We all suffer for our art and our passion. I for one work harder than anyone I know and make zero money. Oftentimes, we wonder why it even matters or does anyone care or see us. Rather than “get out”, it’s time to double down. Perhaps you should appeal more to the narcissism of your contributors. Find out what their passion is and ask them to write about it. Provide a framework, an organizing question and limit the time spent on it. Encourage them to share about topics big and small that offer wonder and the impetus to keep going in their own lives.
Miss T’s second question and answer Miss T gives sage advice in her second answer
Dear Miss T
From afar, I am in love with a journalist in my town. I read all his insightful articles and see him always talking around town whether at an art gallery, a museum, a sporting event, a literary talk, a chic restaurant, a celebrity mixer, a parade or a political rally.
While he’s often surrounded by a bevy of the most beautiful women of our town, I’m not sure he’s in a serious relationship. I think he’s the lonely brooding artist type. I am pretty sure he’s not gay.
My problem is that I am a shy girl. I don’t have the nerve to approach him and wouldn’t know what to say. Do you have any stalking suggestions?
The clues to the answer are in your question. Let me just say, first off, that stalking is illegal and is unlikely to end well. You describe him as a charismatic and moody social butterfly who enjoys the attention of women.
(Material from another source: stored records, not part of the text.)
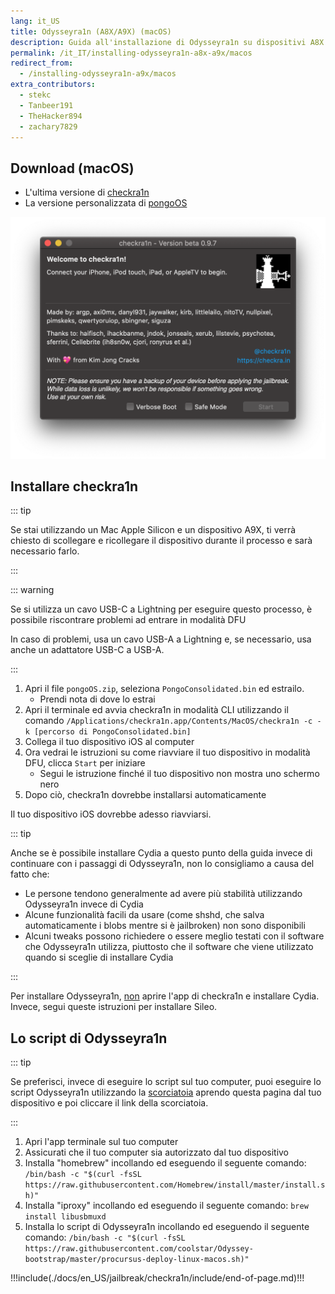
 ```yaml
---
lang: it_US
title: Odysseyra1n (A8X/A9X) (macOS)
description: Guida all'installazione di Odysseyra1n su dispositivi A8X e A9X su macOS
permalink: /it_IT/installing-odysseyra1n-a8x-a9x/macos
redirect_from:
  - /installing-odysseyra1n-a9x/macos
extra_contributors:
  - stekc
  - Tanbeer191
  - TheHacker894
  - zachary7829
---
```


## Download (macOS)

- L'ultima versione di [checkra1n](https://checkra.in)
- La versione personalizzata di [pongoOS](https://github.com/checkra1n/BugTracker/files/6429930/Pongo.zip)

![Uno screenshot dell'applicazione checkra1n](/assets/images/checkra1n.png)

## Installare checkra1n

::: tip

Se stai utilizzando un Mac Apple Silicon e un dispositivo A9X, ti verrà chiesto di scollegare e ricollegare il dispositivo durante il processo e sarà necessario farlo.

:::

::: warning

Se si utilizza un cavo USB-C a Lightning per eseguire questo processo, è possibile riscontrare problemi ad entrare in modalità DFU

In caso di problemi, usa un cavo USB-A a Lightning e, se necessario, usa anche un adattatore USB-C a USB-A.

:::

1. Apri il file `pongoOS.zip`, seleziona `PongoConsolidated.bin` ed estrailo.
   - Prendi nota di dove lo estrai
2. Apri il terminale ed avvia checkra1n in modalità CLI utilizzando il comando `/Applications/checkra1n.app/Contents/MacOS/checkra1n -c -k [percorso di PongoConsolidated.bin]`
3. Collega il tuo dispositivo iOS al computer
4. Ora vedrai le istruzioni su come riavviare il tuo dispositivo in <router-link to="/faq/#what-is-dfu-mode">modalità DFU</router-link>, clicca `Start` per iniziare
   - Segui le istruzione finché il tuo dispositivo non mostra uno schermo nero
5. Dopo ciò, checkra1n dovrebbe installarsi automaticamente

Il tuo dispositivo iOS dovrebbe adesso riavviarsi.

<!--Will probably make this better later on but this will work for now-->

::: tip

Anche se è possibile installare Cydia a questo punto della guida invece di continuare con i passaggi di Odysseyra1n, non lo consigliamo a causa del fatto che:

- Le persone tendono generalmente ad avere più stabilità utilizzando Odysseyra1n invece di Cydia
- Alcune funzionalità facili da usare (come shshd, che salva automaticamente i blobs mentre si è jailbroken) non sono disponibili
- Alcuni tweaks possono richiedere o essere meglio testati con il software che Odysseyra1n utilizza, piuttosto che il software che viene utilizzato quando si sceglie di installare Cydia

:::

Per installare Odysseyra1n, <u>non</u> aprire l'app di checkra1n e installare Cydia. Invece, segui queste istruzioni per installare Sileo.

## Lo script di Odysseyra1n

::: tip

Se preferisci, invece di eseguire lo script sul tuo computer, puoi eseguire lo script Odysseyra1n utilizzando la [scorciatoia](https://www.icloud.com/shortcuts/8d4e206d568d4aadb624b2a6191a3771) aprendo questa pagina dal tuo dispositivo e poi cliccare il link della scorciatoia.

:::

1. Apri l'app terminale sul tuo computer
2. Assicurati che il tuo computer sia autorizzato dal tuo dispositivo
3. Installa "homebrew" incollando ed eseguendo il seguente comando: `/bin/bash -c "$(curl -fsSL https://raw.githubusercontent.com/Homebrew/install/master/install.sh)"`
4. Installa "iproxy" incollando ed eseguendo il seguente comando: `brew install libusbmuxd`
5. Installa lo script di Odysseyra1n incollando ed eseguendo il seguente comando: `/bin/bash -c "$(curl -fsSL https://raw.githubusercontent.com/coolstar/Odyssey-bootstrap/master/procursus-deploy-linux-macos.sh)"`

!!!include(./docs/en_US/jailbreak/checkra1n/include/end-of-page.md)!!!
Regardless of whether he is “available” or not, it appears that you have already put him on a pedestal from which he can only fall. We all have the tendency to idealize those whom we don’t really know. The problem with that is that fantasy can become obsession. It is possible that he has ignited your imagination which could stimulate your own creative expression. In that sense, it’s a good thing to feel alive. Maybe you are a writer also? Start journaling. Get out and meet other people.